Итак, ясно, что если мы собираемся достичь несомненной достоверности и безошибочной истины в иных науках, то нам следует полагать основание познания в математике, так как, подготовленные благодаря ей, мы сможем прийти к достоверности прочих наук и к истине, исключив заблуждение. И это умозаключение может быть лучше разъяснено с помощью подобного, главным образом, с помощью девятого положения [Начал
] Евклида. Ибо познание заключения относится к познанию посылок таким образом, что если в них присутствуют ошибки и недостоверность, то обрести истину и достоверность в отношении заключения с их помощью невозможно, поскольку сомнительное не удостоверяется через сомнительное, а истинное не доказывается через ложное, и хотя можно построить силлогизм из ложных посылок, вывод силлогизма [в этом случае] недоказан. И так обстоит дело в отношении всех наук: в тех из них, в которых имеются сильные и многочисленные сомнения, а также мнения и ошибки (я говорю только о тех, которые [происходят] по причине [несовершенства] нашей [природы]), эти сомнения и заблуждения должны устраняться благодаря некоей науке, для нас достоверной, в которой мы не можем ни сомневаться, ни ошибаться. Ибо поскольку заключения и начала, ей присущие, суть части целых наук, то, как одна часть относится к другой части, например, заключение — к посылкам, так же и одна наука относится к другой науке: например, наука, изобилующая недостоверными [суждениями] и мнениями, а также неясными местами, не может обрести достоверность, ясность и истинность, иначе как благодаря другой науке, познанной и истинной, ясной и достоверной для нас (так, как обстоит дело и в случае заключения, [доказываемого] из посылок). Но только математика, как установлено ранее, пребывает для нас достоверной и истинной в высшей степени достоверности и истинности.
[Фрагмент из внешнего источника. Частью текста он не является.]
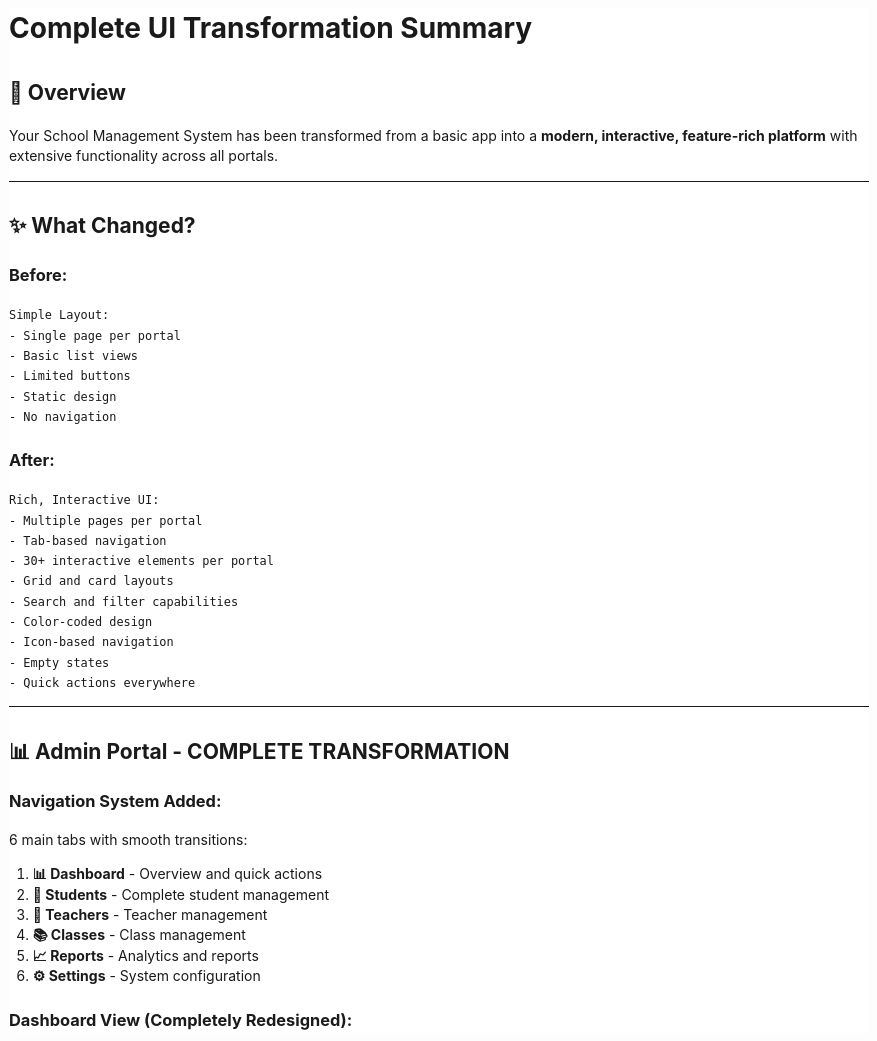 # Complete UI Transformation Summary

## 🎨 Overview

Your School Management System has been transformed from a basic app into a **modern, interactive, feature-rich platform** with extensive functionality across all portals.

---

## ✨ What Changed?

### Before:
```
Simple Layout:
- Single page per portal
- Basic list views
- Limited buttons
- Static design
- No navigation
```

### After:
```
Rich, Interactive UI:
- Multiple pages per portal
- Tab-based navigation
- 30+ interactive elements per portal
- Grid and card layouts
- Search and filter capabilities
- Color-coded design
- Icon-based navigation
- Empty states
- Quick actions everywhere
```

---

## 📊 Admin Portal - COMPLETE TRANSFORMATION

### Navigation System Added:
6 main tabs with smooth transitions:
1. **📊 Dashboard** - Overview and quick actions
2. **👥 Students** - Complete student management
3. **🏫 Teachers** - Teacher management
4. **📚 Classes** - Class management
5. **📈 Reports** - Analytics and reports
6. **⚙️ Settings** - System configuration

### Dashboard View (Completely Redesigned):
Поэтому надлежит, чтобы через нее все прочие науки познавались и обретали достоверность.И поскольку то, что математика предшествует прочим наукам, полезна и необходима для них, уже показано на основании собственных качеств этой науки, то теперь мы докажем это же на основании умозаключений, взятых a parte ее субъекта. И прежде всего так: нам присущ путь [познания] от чувства к разуму, поскольку при отсутствии чувства отсутствует и наука, соответствующая этому чувству, как сказано в I книге Второй аналитики
, поскольку то, чего достигает чувство, достигает и разум. Но наиболее доступно чувственному восприятию количество, потому что оно есть общее чувственно воспринимаемое и воспринимается прочими чувствами, и ничто не может восприниматься чувством, если не обладает количеством, а потому разум может продвигаться [в познании] прежде всего в отношении количества. Во-вторых, потому что акт познания сам по себе не осуществляется без [наличия] непрерывного количества, поскольку Аристотель говорит в книге О памяти и воспоминании, что всякое наше познание связано с протяженностью и временем. Поэтому мы постигаем количественное и телесное взором разума потому, что формы такового присутствуют в разуме. А формы бестелесного воспринимаются разумом иначе: Авиценна в III книге Метафизики говорит, что если они и возникают в нем, то мы воспринимаем их [лишь] благодаря более сильному действию нашего разума в отношении телесного и количественного. Поэтому мы достигаем знания о бестелесных вещах благодаря тому, что удивляемся [наличию] вещей количественных и телесных и восходим с помощью логической аргументации [к существованию вещей бестелесных как их причин], как это делает Аристотель в XI книге Метафизики. Поэтому разум достигает наибольшего [познания] о самом количестве, поскольку количественное и телесное как таковое усваивается человеческим разумом сообразно общему ходу познания, и все обретается благодаря этому, и это — более значительное.А для окончательного подтверждения [всего вышесказанного] последний аргумент может быть взят из опыта мудрых. В самом деле, все древние мудрецы работали в области математики для того, чтобы познать все, [и то же] мы видим в отношении некоторых [ученых] нашего времени, и слышали о других: с помощью хорошо известной им математики они познали все науки. И можно назвать знаменитейших мужей, таких, как епископ Линкольнский Роберт [Гроссетест], брат Адам Марш, и многих других, которые благодаря возможностям математики обрели знание о том, как разъяснить причины всего и в должной мере истолковать вещи как человеческие, так и Божественные. А достоверность этого явствует из писаний этих мужей, посвященных импрессиям (радуге и кометам)[199], возникновению тепла, исследованию мест мира, небесных тел и т.д., которыми пользуется как богословие, так и философия. А потому ясно, что математика совершенно необходима и полезна для других наук.